Anyway just musing on possibilities as its not something I need.

That is quite a bit of disk access. Why not log to a data structure in memory, which is periodically flushed to disk?

Yeah, that’s fantastic for when I’m running the app on my development machine, but I needed something that was more robust so I could turn logging on / off on my customer’s computers without providing them a new build or remote debugger session.

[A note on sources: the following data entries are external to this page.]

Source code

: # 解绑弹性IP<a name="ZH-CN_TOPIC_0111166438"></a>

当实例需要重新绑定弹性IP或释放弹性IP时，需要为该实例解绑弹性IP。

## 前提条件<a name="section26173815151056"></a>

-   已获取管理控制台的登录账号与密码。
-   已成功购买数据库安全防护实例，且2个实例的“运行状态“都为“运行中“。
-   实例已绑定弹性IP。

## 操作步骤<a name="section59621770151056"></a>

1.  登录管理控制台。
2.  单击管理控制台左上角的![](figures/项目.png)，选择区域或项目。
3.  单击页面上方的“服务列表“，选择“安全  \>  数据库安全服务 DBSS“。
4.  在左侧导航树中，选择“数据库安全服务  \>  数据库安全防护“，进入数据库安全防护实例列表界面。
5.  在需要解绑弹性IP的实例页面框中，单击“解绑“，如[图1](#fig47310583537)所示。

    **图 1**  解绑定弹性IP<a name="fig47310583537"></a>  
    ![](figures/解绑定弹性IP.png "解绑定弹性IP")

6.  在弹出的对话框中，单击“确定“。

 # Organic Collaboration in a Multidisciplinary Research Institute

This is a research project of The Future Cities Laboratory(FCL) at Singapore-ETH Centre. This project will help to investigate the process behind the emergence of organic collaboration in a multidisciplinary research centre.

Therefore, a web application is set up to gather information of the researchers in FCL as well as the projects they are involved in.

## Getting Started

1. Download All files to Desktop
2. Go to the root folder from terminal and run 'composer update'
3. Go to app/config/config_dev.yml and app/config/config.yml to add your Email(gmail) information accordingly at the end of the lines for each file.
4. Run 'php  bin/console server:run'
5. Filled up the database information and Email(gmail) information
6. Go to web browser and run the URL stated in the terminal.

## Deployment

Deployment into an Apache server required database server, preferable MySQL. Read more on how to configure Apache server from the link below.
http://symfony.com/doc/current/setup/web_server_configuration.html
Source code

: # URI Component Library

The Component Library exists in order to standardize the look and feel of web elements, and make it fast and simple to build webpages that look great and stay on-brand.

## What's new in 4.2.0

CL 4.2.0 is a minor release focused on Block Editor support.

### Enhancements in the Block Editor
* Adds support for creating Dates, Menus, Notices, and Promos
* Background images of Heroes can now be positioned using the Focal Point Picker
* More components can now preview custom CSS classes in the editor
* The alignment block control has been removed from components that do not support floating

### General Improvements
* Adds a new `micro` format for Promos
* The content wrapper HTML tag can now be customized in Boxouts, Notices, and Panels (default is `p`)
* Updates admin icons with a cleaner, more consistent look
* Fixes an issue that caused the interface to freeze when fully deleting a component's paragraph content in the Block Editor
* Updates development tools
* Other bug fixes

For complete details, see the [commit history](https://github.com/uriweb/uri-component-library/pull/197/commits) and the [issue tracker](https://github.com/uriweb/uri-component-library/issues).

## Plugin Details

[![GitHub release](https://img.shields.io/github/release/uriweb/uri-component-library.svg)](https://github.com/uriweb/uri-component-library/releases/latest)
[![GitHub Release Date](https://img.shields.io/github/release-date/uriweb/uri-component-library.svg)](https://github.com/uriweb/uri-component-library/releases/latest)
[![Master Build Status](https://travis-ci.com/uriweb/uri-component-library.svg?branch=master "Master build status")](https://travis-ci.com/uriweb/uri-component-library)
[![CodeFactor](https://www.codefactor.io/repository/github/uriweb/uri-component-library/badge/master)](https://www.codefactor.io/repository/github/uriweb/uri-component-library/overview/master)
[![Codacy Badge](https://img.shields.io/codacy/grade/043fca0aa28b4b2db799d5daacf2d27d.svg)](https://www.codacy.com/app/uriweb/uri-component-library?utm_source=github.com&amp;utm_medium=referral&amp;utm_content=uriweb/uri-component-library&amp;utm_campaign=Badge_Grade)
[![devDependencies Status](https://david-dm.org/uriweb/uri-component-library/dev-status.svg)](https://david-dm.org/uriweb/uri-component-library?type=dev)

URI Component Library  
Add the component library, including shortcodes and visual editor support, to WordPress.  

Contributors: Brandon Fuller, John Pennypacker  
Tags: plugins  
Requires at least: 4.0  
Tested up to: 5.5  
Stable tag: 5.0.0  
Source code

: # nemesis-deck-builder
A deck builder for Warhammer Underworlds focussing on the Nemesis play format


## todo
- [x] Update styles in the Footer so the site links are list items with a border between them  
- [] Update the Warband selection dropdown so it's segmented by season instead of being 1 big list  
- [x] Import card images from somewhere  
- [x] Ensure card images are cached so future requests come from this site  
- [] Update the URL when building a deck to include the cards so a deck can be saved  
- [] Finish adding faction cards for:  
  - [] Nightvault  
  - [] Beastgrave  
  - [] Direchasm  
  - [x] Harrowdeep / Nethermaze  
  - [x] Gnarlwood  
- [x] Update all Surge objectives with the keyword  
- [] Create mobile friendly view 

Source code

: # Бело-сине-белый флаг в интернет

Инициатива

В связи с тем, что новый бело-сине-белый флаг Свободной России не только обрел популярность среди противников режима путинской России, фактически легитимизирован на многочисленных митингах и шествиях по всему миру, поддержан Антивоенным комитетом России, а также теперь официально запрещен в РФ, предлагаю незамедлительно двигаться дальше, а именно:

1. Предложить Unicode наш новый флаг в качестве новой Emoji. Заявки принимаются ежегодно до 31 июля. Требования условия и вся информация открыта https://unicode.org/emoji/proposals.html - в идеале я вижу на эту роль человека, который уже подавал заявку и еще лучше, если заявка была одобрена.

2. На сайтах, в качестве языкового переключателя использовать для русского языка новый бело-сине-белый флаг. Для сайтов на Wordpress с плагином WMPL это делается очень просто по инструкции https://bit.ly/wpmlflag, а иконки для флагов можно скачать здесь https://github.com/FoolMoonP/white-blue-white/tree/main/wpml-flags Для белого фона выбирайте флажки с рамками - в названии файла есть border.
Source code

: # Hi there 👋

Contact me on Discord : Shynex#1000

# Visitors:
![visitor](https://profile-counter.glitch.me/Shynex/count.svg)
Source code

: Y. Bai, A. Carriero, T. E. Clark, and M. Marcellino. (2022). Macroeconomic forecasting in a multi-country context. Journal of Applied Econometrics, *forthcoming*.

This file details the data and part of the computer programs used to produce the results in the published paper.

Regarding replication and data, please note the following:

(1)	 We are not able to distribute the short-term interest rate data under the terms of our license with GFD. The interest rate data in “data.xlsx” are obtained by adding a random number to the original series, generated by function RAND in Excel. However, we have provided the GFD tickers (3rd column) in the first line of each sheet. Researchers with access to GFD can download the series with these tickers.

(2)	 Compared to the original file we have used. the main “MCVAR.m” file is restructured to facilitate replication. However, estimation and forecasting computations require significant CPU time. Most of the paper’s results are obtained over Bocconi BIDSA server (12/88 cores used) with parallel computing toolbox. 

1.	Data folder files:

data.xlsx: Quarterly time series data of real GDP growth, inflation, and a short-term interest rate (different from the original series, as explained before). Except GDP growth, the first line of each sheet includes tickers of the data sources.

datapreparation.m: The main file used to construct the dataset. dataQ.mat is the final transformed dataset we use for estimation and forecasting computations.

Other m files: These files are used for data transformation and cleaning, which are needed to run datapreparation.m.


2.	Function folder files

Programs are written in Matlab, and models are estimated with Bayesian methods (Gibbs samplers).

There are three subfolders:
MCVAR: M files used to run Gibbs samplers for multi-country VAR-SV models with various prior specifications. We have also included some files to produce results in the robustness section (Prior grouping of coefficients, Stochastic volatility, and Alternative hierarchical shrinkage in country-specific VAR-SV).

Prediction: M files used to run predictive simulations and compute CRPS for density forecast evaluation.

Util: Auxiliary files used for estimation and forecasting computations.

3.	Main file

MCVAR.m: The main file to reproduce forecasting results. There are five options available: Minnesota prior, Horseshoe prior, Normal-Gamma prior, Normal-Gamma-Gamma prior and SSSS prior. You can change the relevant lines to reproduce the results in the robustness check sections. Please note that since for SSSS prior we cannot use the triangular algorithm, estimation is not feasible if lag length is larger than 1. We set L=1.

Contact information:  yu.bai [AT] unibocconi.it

My logging levels are progressively more verbose: Info logs everything, warn only warnings and higher, error only errors and higher, and so on.

Additionally, I can turn the output from the logger completely on or off, and I can have it log only to the system log utilities, or log to its own file (at different levels as needed). Since I can dynamically change the logging levels, my users can turn it up and down (or I can log into their computers and do it for them) which is helpful in isolating bugs I cannot reproduce on my own.

I wish that I had implemented something with that level of detail from the beginning. It would have made it much easier. Someone needs to write a Xojo book that includes example routines for all the really practical things like this

That is why the pay us the big bucks ;-). If only…

My dream would be a version of SmartImspect or CodeSite for XOJO. Both of which I have used before in the day job.

Unfortunately these things takes years to mature and requires a significant time investment to become commercial.

Another option is to use a computed property so you can set an environment variable and use a computed property to read that env var and enable debug logging or not without even having to recompile. And it can be set once at app start up and just reused from then on as follows:

Computed Property Debugging as Boolean
    Get
           static setOnce as boolean
            static retValue as boolean
           if  not setOnce then
                setOnce = true
                retValue = System.EnvironmentVariable("Debug") = "True"
           end if
           return retValue
   end get

And you could set the debuglog level similarly.